Python SDK - Runcrate

The official Python SDK for Runcrate. Supports both synchronous and asynchronous usage with full type safety via Pydantic.

Installation

pip install runcrate-sdk

Requires Python 3.9+.

Quick Start

from runcrate import Runcrate

client = Runcrate(api_key="rc_live_YOUR_API_KEY")

# Chat completion
response = client.models.chat_completion(
    model="deepseek-ai/DeepSeek-V3",
    messages=[{"role": "user", "content": "Hello!"}],
)
print(response.choices[0].message.content)

# List GPU instances
instances = client.instances.list()
for inst in instances:
    print(f"{inst.name} — {inst.status}")

client.close()

Or use as a context manager:

with Runcrate(api_key="rc_live_YOUR_API_KEY") as client:
    balance = client.billing.get_balance()
    print(f"Credits: ${balance.credits_balance}")

Configuration

client = Runcrate(
    api_key="rc_live_...",                    # or RUNCRATE_API_KEY env var
    base_url="https://runcrate.ai",           # infrastructure API
    inference_url="https://api.runcrate.ai",  # model inference API
    timeout=30,                               # seconds
    max_retries=3,                            # retry on 429/5xx
    environment="production",                 # optional — target a specific environment
)

Environments

API keys are workspace-scoped. By default, requests target the workspace’s default environment (usually main). To target a different environment, pass environment at client construction:

# Default environment (e.g., main)
client = Runcrate(api_key="rc_live_...")

# Specific environment
staging = Runcrate(api_key="rc_live_...", environment="staging")
prod    = Runcrate(api_key="rc_live_...", environment="production")

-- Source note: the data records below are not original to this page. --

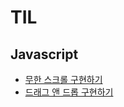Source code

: # TIL

## Javascript

- [무한 스크롤 구현하기](https://github.com/dmswl98/TIL/blob/main/javascript/%EB%AC%B4%ED%95%9C%20%EC%8A%A4%ED%81%AC%EB%A1%A4%20%EA%B5%AC%ED%98%84%ED%95%98%EA%B8%B0.md)
- [드래그 앤 드롭 구현하기](https://github.com/dmswl98/TIL/blob/main/javascript/drag-and-drop/%EB%93%9C%EB%9E%98%EA%B7%B8%20%EC%95%A4%20%EB%93%9C%EB%A1%AD%20%EA%B5%AC%ED%98%84%ED%95%98%EA%B8%B0.md)
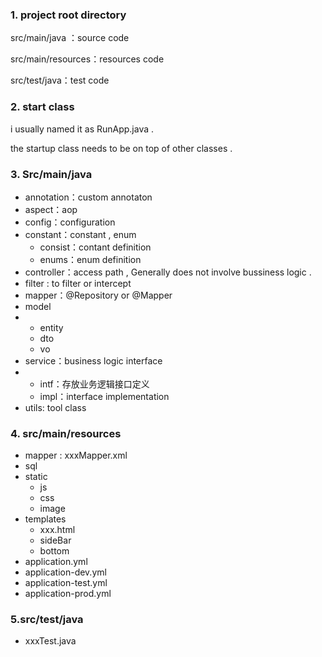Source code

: ### 1. project root directory

src/main/java ：source code

src/main/resources：resources code

src/test/java：test code

### 2. start class 

i usually named it as RunApp.java .

the startup class needs to be on top of other classes . 

### 3. Src/main/java

- annotation：custom annotaton
- aspect：aop
- config：configuration
- constant：constant , enum
  - consist：contant definition
  - enums：enum definition
- controller：access path , Generally does not involve bussiness logic .
- filter : to filter or intercept
- mapper：@Repository or @Mapper
- model
- - entity
  - dto
  - vo
- service：business logic interface
- - intf：存放业务逻辑接口定义
  - impl：interface implementation
- utils: tool class 

### 4. src/main/resources

- mapper : xxxMapper.xml
- sql
- static
  - js
  - css
  - image
- templates
  - xxx.html
  - sideBar
  - bottom
- application.yml
- application-dev.yml
- application-test.yml
- application-prod.yml

### 5.src/test/java

- xxxTest.java


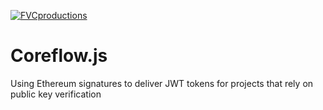 <a href="http://auth.dappjump.io"><img src="https://avatars1.githubusercontent.com/u/4284691?v=3&s=200" title="FVCproductions" alt="FVCproductions"></a>

# Coreflow.js

Using Ethereum signatures to deliver JWT tokens for projects that rely on public key verification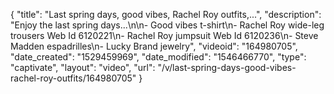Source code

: {
    "title": "Last spring days, good vibes, Rachel Roy outfits,...",
    "description": "Enjoy the last spring days...\n\n- Good vibes t-shirt\n- Rachel Roy wide-leg trousers Web Id 6120221\n- Rachel Roy jumpsuit Web Id 6120236\n- Steve Madden espadrilles\n- Lucky Brand jewelry",
    "videoid": "164980705",
    "date_created": "1529459969",
    "date_modified": "1546466770",
    "type": "captivate",
    "layout": "video",
    "url": "\/v\/last-spring-days-good-vibes-rachel-roy-outfits\/164980705"
}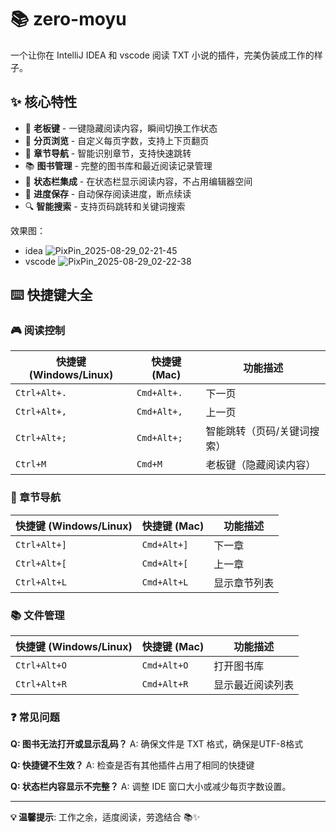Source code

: # 📚 zero-moyu

一个让你在 IntelliJ IDEA 和 vscode 阅读 TXT 小说的插件，完美伪装成工作的样子。

## ✨ 核心特性

- 🎯 **老板键** - 一键隐藏阅读内容，瞬间切换工作状态
- 📄 **分页浏览** - 自定义每页字数，支持上下页翻页
- 🧭 **章节导航** - 智能识别章节，支持快速跳转
- 📚 **图书管理** - 完整的图书库和最近阅读记录管理
- 🎨 **状态栏集成** - 在状态栏显示阅读内容，不占用编辑器空间
- 💾 **进度保存** - 自动保存阅读进度，断点续读
- 🔍 **智能搜索** - 支持页码跳转和关键词搜索

效果图：
- idea
![PixPin_2025-08-29_02-21-45](https://images.guangyin.blog/2025/08/f11977a71bbc6a6e79b6f16f44e66a8f.webp)
- vscode
![PixPin_2025-08-29_02-22-38](https://images.guangyin.blog/2025/08/e622ffc43ae046732995cffd26ef5f55.webp)

## ⌨️ 快捷键大全

### 🎮 阅读控制
| 快捷键 (Windows/Linux) | 快捷键 (Mac) | 功能描述 |
|------------------------|-------------|----------|
| `Ctrl+Alt+.` | `Cmd+Alt+.` | 下一页 |
| `Ctrl+Alt+,` | `Cmd+Alt+,` | 上一页 |
| `Ctrl+Alt+;` | `Cmd+Alt+;` | 智能跳转（页码/关键词搜索） |
| `Ctrl+M` | `Cmd+M` | 老板键（隐藏阅读内容） |

### 📖 章节导航
| 快捷键 (Windows/Linux) | 快捷键 (Mac) | 功能描述 |
|------------------------|-------------|----------|
| `Ctrl+Alt+]` | `Cmd+Alt+]` | 下一章 |
| `Ctrl+Alt+[` | `Cmd+Alt+[` | 上一章 |
| `Ctrl+Alt+L` | `Cmd+Alt+L` | 显示章节列表 |

### 📚 文件管理
| 快捷键 (Windows/Linux) | 快捷键 (Mac) | 功能描述 |
|------------------------|-------------|----------|
| `Ctrl+Alt+O` | `Cmd+Alt+O` | 打开图书库 |
| `Ctrl+Alt+R` | `Cmd+Alt+R` | 显示最近阅读列表 |

### ❓ 常见问题
**Q: 图书无法打开或显示乱码？**
A: 确保文件是 TXT 格式，确保是UTF-8格式

**Q: 快捷键不生效？**
A: 检查是否有其他插件占用了相同的快捷键

**Q: 状态栏内容显示不完整？**
A: 调整 IDE 窗口大小或减少每页字数设置。

---

**💡 温馨提示**: 工作之余，适度阅读，劳逸结合 📚✨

# Each client only sees resources in its own environment
staging.instances.list()   # only staging instances
prod.instances.list()      # only production instances

What’s environment-scoped: instances, crates, storage volumes. What’s workspace-wide: SSH keys, billing, API keys, templates.

Async Support

from runcrate import AsyncRuncrate

async with AsyncRuncrate(api_key="rc_live_...") as client:
    instances = await client.instances.list()
    balance = await client.billing.get_balance()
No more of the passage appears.